The second -- so the next question here. With continuing education, we recorded 0 sales for the quarter. So I'd say, actually, we're rounding into the closest 100,000 that -- so it wasn't -- it was not actually 0 sales. So just sort of dig into the decimals and we'll -- you'll see that it wasn't. But what's the current state of orthopedic courses and what actions are needed for a guessing the last word should be turnaround.

Now so there's a lot of cross-selling going on between courses. So we have 15,000 customer database on the course side of things. And so that's cross-fertilizing nicely into the track ecosystem and conversely, which we'll see more with the growth team just getting their feet to the ground in terms of campaigning. We've been quite quiet actually on campaigns for the last few months. But as to get going there, we will see more of track users using the [ physic courses ] solution.

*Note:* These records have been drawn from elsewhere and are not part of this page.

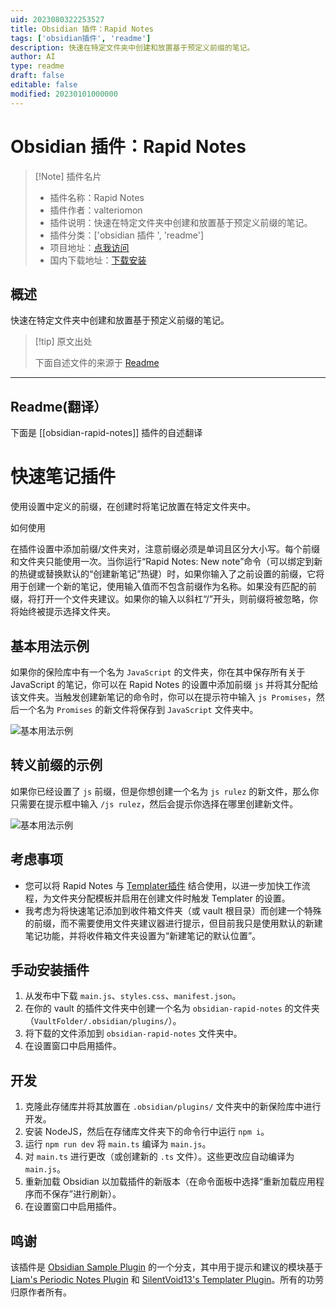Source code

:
 ```yaml
---
uid: 2023080322253527
title: Obsidian 插件：Rapid Notes
tags: ['obsidian插件', 'readme']
description: 快速在特定文件夹中创建和放置基于预定义前缀的笔记。
author: AI
type: readme
draft: false
editable: false
modified: 20230101000000
---
```


# Obsidian 插件：Rapid Notes

> [!Note] 插件名片
> - 插件名称：Rapid Notes
> - 插件作者：valteriomon
> - 插件说明：快速在特定文件夹中创建和放置基于预定义前缀的笔记。
> - 插件分类：['obsidian 插件 ', 'readme']
> - 项目地址：[点我访问](https://github.com/valteriomon/obsidian-rapid-notes)
> - 国内下载地址：[下载安装](https://pkmer.cn/products/plugin/pluginMarket/?obsidian-rapid-notes)

## 概述

快速在特定文件夹中创建和放置基于预定义前缀的笔记。

> [!tip] 原文出处
>
>下面自述文件的来源于 [Readme](https://ghproxy.net/https://raw.githubusercontent.com/valteriomon/obsidian-rapid-notes/master/README.md)

---

## Readme(翻译）

下面是 [[obsidian-rapid-notes]] 插件的自述翻译

# 快速笔记插件

使用设置中定义的前缀，在创建时将笔记放置在特定文件夹中。

如何使用

在插件设置中添加前缀/文件夹对，注意前缀必须是单词且区分大小写。每个前缀和文件夹只能使用一次。当你运行“Rapid Notes: New note”命令（可以绑定到新的热键或替换默认的“创建新笔记”热键）时，如果你输入了之前设置的前缀，它将用于创建一个新的笔记，使用输入值而不包含前缀作为名称。如果没有匹配的前缀，将打开一个文件夹建议。如果你的输入以斜杠“/”开头，则前缀将被忽略，你将始终被提示选择文件夹。

## 基本用法示例

如果你的保险库中有一个名为 `JavaScript` 的文件夹，你在其中保存所有关于 JavaScript 的笔记，你可以在 Rapid Notes 的设置中添加前缀 `js` 并将其分配给该文件夹。当触发创建新笔记的命令时，你可以在提示符中输入 `js Promises`，然后一个名为 `Promises` 的新文件将保存到 `JavaScript` 文件夹中。

![基本用法示例](./assets/basic-usage.gif)

## 转义前缀的示例

如果你已经设置了 `js` 前缀，但是你想创建一个名为 `js rulez` 的新文件，那么你只需要在提示框中输入 `/js rulez`，然后会提示你选择在哪里创建新文件。

![基本用法示例](./assets/escape-filenames.gif)

## 考虑事项

- 您可以将 Rapid Notes 与 [Templater插件](https://github.com/SilentVoid13/Templater) 结合使用，以进一步加快工作流程，为文件夹分配模板并启用在创建文件时触发 Templater 的设置。
- 我考虑为将快速笔记添加到收件箱文件夹（或 vault 根目录）而创建一个特殊的前缀，而不需要使用文件夹建议器进行提示，但目前我只是使用默认的新建笔记功能，并将收件箱文件夹设置为“新建笔记的默认位置”。

## 手动安装插件

1. 从发布中下载 `main.js`、`styles.css`、`manifest.json`。
2. 在你的 vault 的插件文件夹中创建一个名为 `obsidian-rapid-notes` 的文件夹（`VaultFolder/.obsidian/plugins/`）。
3. 将下载的文件添加到 `obsidian-rapid-notes` 文件夹中。
4. 在设置窗口中启用插件。

## 开发

1. 克隆此存储库并将其放置在 `.obsidian/plugins/` 文件夹中的新保险库中进行开发。
2. 安装 NodeJS，然后在存储库文件夹下的命令行中运行 `npm i`。
3. 运行 `npm run dev` 将 `main.ts` 编译为 `main.js`。
4. 对 `main.ts` 进行更改（或创建新的 `.ts` 文件）。这些更改应自动编译为 `main.js`。
5. 重新加载 Obsidian 以加载插件的新版本（在命令面板中选择“重新加载应用程序而不保存”进行刷新）。
6. 在设置窗口中启用插件。

## 鸣谢

该插件是 [Obsidian Sample Plugin](https://github.com/obsidianmd/obsidian-sample-plugin) 的一个分支，其中用于提示和建议的模块基于 [Liam's Periodic Notes Plugin](https://github.com/liamcain/obsidian-periodic-notes) 和 [SilentVoid13's Templater Plugin](https://github.com/SilentVoid13/Templater)。所有的功劳归原作者所有。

Right now, it's growing nicely. We have 400 courses now in courses. I think we had about 100 when we acquired them. We had to scrap some because of legislation in the U.S. So we're regulated there in, I think, 47 states, but we have over 400 courses now, 2,500 hours of content, new ways that were that we're working with that content with our end users in a great way, thanks to the work of the courses team. So much, much more to come there, but it's playing a really nice role there in terms of that cross fertilization in between the business [indiscernible] side of Lifecare.

And I believe that is it. I didn't have any more questions in the Q&A box. So I'd like to thank everybody for joining this call. And thank you, Charlotte, for being amazing as always, by my side, and let's get going. Enjoy your day, everybody. See you soon. Bye-bye.